Salas tested everything from sharp, modern lenses to true vintage glass, paired with a variety of cameras – eventually selecting the RED V-RAPTOR 8K VV (so new at that point it wasn’t even on the shelves yet) teamed with Panavision Panaspeed lenses.

“What was great about that combination is that the RAPTOR is a very small camera. I knew that we would be shooting mostly in practical locations – and off a compact remote head – so it made for an incredibly small footprint. But, equally, we could quickly go from studio mode to Steadicam to remote head to Technocrane back to dolly. My AC was able to make a functional, fast-moving camera build,” he enthuses.

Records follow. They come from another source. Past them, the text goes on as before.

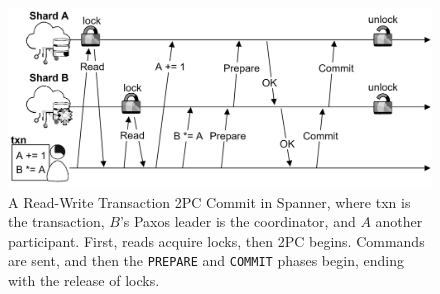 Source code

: \begin{figure}[ht!]
    \centering
    \includegraphics[width=\textwidth]{Sections/span/rw.png}
    \caption{A Read-Write Transaction 2PC Commit in Spanner, where txn is the transaction, $B$'s Paxos leader is the coordinator, and $A$ another participant. First, reads acquire locks, then 2PC begins.
    Commands are sent, and then the \texttt{PREPARE} and \texttt{COMMIT} phases begin, ending with the release of locks.}

\end{figure}

\newpage 



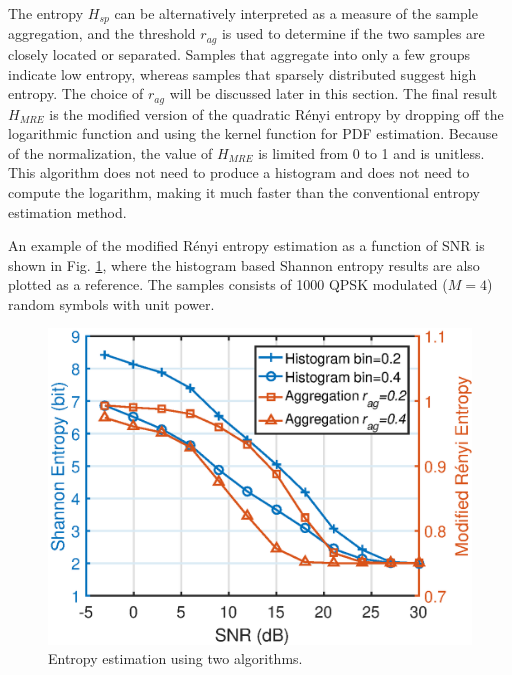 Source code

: \documentclass[journal,comsoc,onecolumn, 12pt,draftclsnofoot]{IEEEtran}
\begin{document}
The entropy \(H_{sp}\) can be alternatively interpreted as a measure of the sample aggregation,
and the threshold \(r_{ag}\) is used to determine if the two samples are closely located or separated.
Samples that aggregate into only a few groups indicate low entropy, whereas samples that sparsely distributed suggest high entropy.
The choice of \(r_{ag}\) will be discussed later in this section.
The final result \(H_{MRE}\) is the modified version of the quadratic R\'enyi entropy  by dropping off the logarithmic function and using the kernel function for PDF estimation.
Because of the normalization, the value of $H_{MRE}$ is limited from 0 to 1 and is unitless.
This algorithm does not need to produce a histogram and does not need to compute the logarithm, making it much faster than the conventional entropy estimation method.


An example of the modified R\'enyi entropy estimation as a function of SNR is shown in Fig. \ref{fig:MRE}, where the histogram based Shannon entropy results are also plotted as a reference.
The samples consists of 1000 QPSK modulated (\(M=4\)) random symbols with unit power.

\begin{figure}[ht]
\centering
\includegraphics[width=3 in]{pic/H_MR.eps}
\caption{Entropy estimation using two algorithms.}
\label{fig:MRE} 
\end{figure}
\end{document}

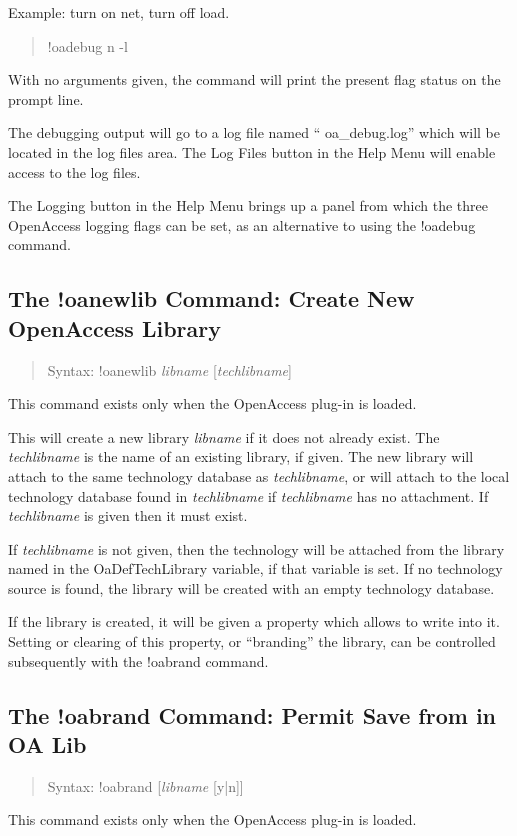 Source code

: Example: turn on {\vt net}, turn off {\vt load}.
\begin{quote}
\vt !oadebug n -l
\end{quote}

With no arguments given, the command will print the present flag
status on the prompt line.

The debugging output will go to a log file named ``{\vt
oa\_debug.log}'' which will be located in the log files area.  The {\cb
Log Files} button in the {\cb Help Menu} will enable access to the log
files.

The {\cb Logging} button in the {\cb Help Menu} brings up a panel from
which the three OpenAccess logging flags can be set, as an alternative
to using the {\cb !oadebug} command.


\subsection{The {\cb !oanewlib} Command: Create New OpenAccess Library}
\begin{quote}
Syntax: {\vt !oanewlib} {\it libname} [{\it techlibname\/}]
\end{quote}
This command exists only when the OpenAccess plug-in is loaded.

This will create a new library {\it libname} if it does not already
exist.  The {\it techlibname} is the name of an existing library, if
given.  The new library will attach to the same technology database as
{\it techlibname}, or will attach to the local technology database
found in {\it techlibname} if {\it techlibname} has no attachment. 
If {\it techlibname} is given then it must exist.

If {\it techlibname} is not given, then the technology will be attached
from the library named in the {\et OaDefTechLibrary} variable, if that
variable is set.  If no technology source is found, the library will
be created with an empty technology database.

If the library is created, it will be given a property which allows
{\Xic} to write into it.  Setting or clearing of this property, or
``branding'' the library, can be controlled subsequently with the {\cb
!oabrand} command.

\subsection{The {\cb !oabrand} Command: Permit Save from {\Xic} in OA Lib}
\begin{quote}
Syntax: {\vt !oabrand} [{\it libname\/} [{\vt y|n}]]
\end{quote}
This command exists only when the OpenAccess plug-in is loaded.

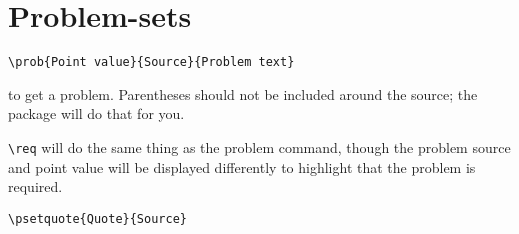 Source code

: \documentclass{article}
\begin{document}
\pagebreak\section{Problem-sets}



\vspace{-0.2cm}
\begin{verbatim}
\prob{Point value}{Source}{Problem text}
\end{verbatim}

\noindent to get a problem. Parentheses should not be included around the source; the package will do that for you.
\vspace{0.2cm}


\vspace{-0.2cm}
\verb|\req|
will do the same thing as the problem command, though the problem source and point value will be displayed differently to highlight that the problem is required.
\vspace{0.2cm}

\vspace{-0.2cm}
\begin{verbatim}
\psetquote{Quote}{Source}
\end{verbatim}
\end{document}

On the lens front, Salas adored the Panaspeeds’ pleasant rendering of skin tones, but also their consistency from lens to lens, mechanically and optically – something that likely wouldn’t have been possible with a true vintage lens. “It gave me comfort because I knew I was going to be very aggressive with the lighting and contrast ratios,” he shares.

Lessons Learned

Looking back on the project, Salas is especially proud of the cohesiveness of the final look and the way it came together visually. “When Griselda is at Mutiny, for example, there are all these mosaic ceiling pieces with copper and gold, and all these interactive lights. There’s a lot going on, but it’s the same LUT, camera and lensing as when we’re shooting June’s storyline, which is much more austere. She’s confined by the lines and architecture of the homicide department, the colours are subdued – that’s all being executed in terms of lighting, colour of the light, wardrobe, set dressing, location choices. So you have these drastically different looks that progress over the course of the show, but it’s woven into the fabric of the scene. I’m proud that, from the most austere to the most lavish moments in terms of colour and lighting, they feel authentic.”

As his first large project shooting on a RED camera, and his first time using Panaspeeds, Salas was keen to step out of his comfort zone on Griselda – something he sees as essential to creative development. “A lesson I keep trying to teach myself is to take chances and be bold,” he concludes. “If you are being true to the story and the vision of the director, it’ll pay off.”